When Lock Clip Playback is enabled, active clips on the timeline have their internal playback locked to the timecode position. This means:

  • ILDA/SVG sequences: The frame position follows the timecode exactly, so scrubbing the timeline scrubs the sequence.
  • Lissajous and other shapes: Elapsed time is overridden by the timecode position.

When a clip goes inactive, the lock clears and it resumes its own playback. This is useful for keeping animated sequences perfectly in sync with music or video.

Automation

Timeline supports parameter automation using keyframe curves. You can automate any clip parameter, macro link, or global output setting over time.

Adding Keyframes

Open the automation panel (bottom-right of the timeline editor). Parameters are organized by output group, then grouped into collapsible sections (Macros, oscillators, color, transform, and so on), plus a Global section for speed, blackout, and strobe.

Each parameter row has a diamond to add a keyframe at the playhead, a value input, and previous/next arrows to seek between keyframes. Section headers show a small diamond when any parameter inside has keyframes.

To add a keyframe:

  • Click the diamond icon next to a parameter to place a keyframe at the playhead
  • Double-click on a lane to add a keyframe at that position
  • Drag or type a value in the parameter row to set the value at the current playhead

We recommend using Macros for timeline automation. Imagine you're programming a timeline for a DJ set with moments where the music gets intense. Set Macro 1 to modify Scale in Clip A, and something else in Clip B. Then automate Macro 1 in the timeline and increase its value close to the drop.

Editing Keyframes

ActionInput
SelectClick a keyframe dot
MoveDrag (adjusts both frame and value)
Set curve typeRight-click a keyframe
DeleteBackspace / Delete, or right-click
Toggle laneClick the colored dot in the lane label
Collapse laneClick the lane label text
Remove laneRight-click lane label

Curve Types

Right-click a keyframe to pick the curve used between it and the next keyframe. Eight curves are available: Linear, Hold, Ease In, Ease Out, Ease In/Out, Exponential, Logarithmic, and S-Curve.
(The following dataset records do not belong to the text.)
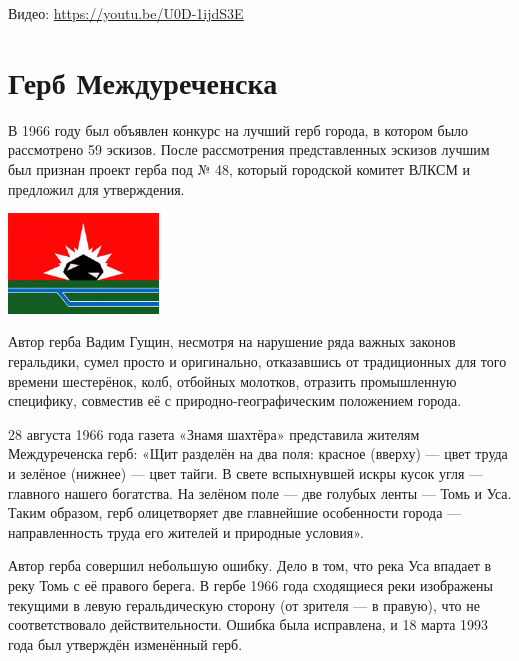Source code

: Видео: \url{https://youtu.be/U0D-1ijdS3E}





\section{Герб Междуреченска}
В 1966 году был объявлен конкурс на лучший герб города, в котором было рассмотрено 59 эскизов. После рассмотрения представленных эскизов лучшим был признан проект герба под № 48, который городской комитет ВЛКСМ и предложил для утверждения.

\includegraphics[width=0.3\textwidth]{img/Flag_of_Mezhdurechensk_(Kemerovo_oblast).png}

Автор герба Вадим Гущин, несмотря на нарушение ряда важных законов геральдики, сумел просто и оригинально, отказавшись от традиционных для того времени шестерёнок, колб, отбойных молотков, отразить промышленную специфику, совместив её с природно-географическим положением города.

28 августа 1966 года газета «Знамя шахтёра» представила жителям Междуреченска герб: «Щит разделён на два поля: красное (вверху) — цвет труда и зелёное (нижнее) — цвет тайги. В свете вспыхнувшей искры кусок угля — главного нашего богатства. На зелёном поле — две голубых ленты — Томь и Уса. Таким образом, герб олицетворяет две главнейшие особенности города — направленность труда его жителей и природные условия».

Автор герба совершил небольшую ошибку. Дело в том, что река Уса впадает в реку Томь с её правого берега. В гербе 1966 года сходящиеся реки изображены текущими в левую геральдическую сторону (от зрителя — в правую), что не соответствовало действительности. Ошибка была исправлена, и 18 марта 1993 года был утверждён изменённый герб.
Values hold beyond the first and last keyframe: the first keyframe's value extends backward, the last extends forward.

How Automation Applies

Automation generates override values that are applied during playback without changing the clip's base parameter values. If you also control a parameter with MIDI or OSC, the external controller modifies the base value; both can coexist.

When you switch away from the Timeline controller, all automation overrides clear.

Audio Track

Timeline supports an optional audio track for reference playback. Audio clips (WAV, MP3, etc.) are positioned on the timeline like regular clips but play through your system audio output instead of laser. This is useful for previewing your show against the music during editing.

MIDI and OSC Control

The Play/Pause and Stop transport controls support MIDI and OSC control learn. Map them to physical buttons on your controller for hands-free transport during a show.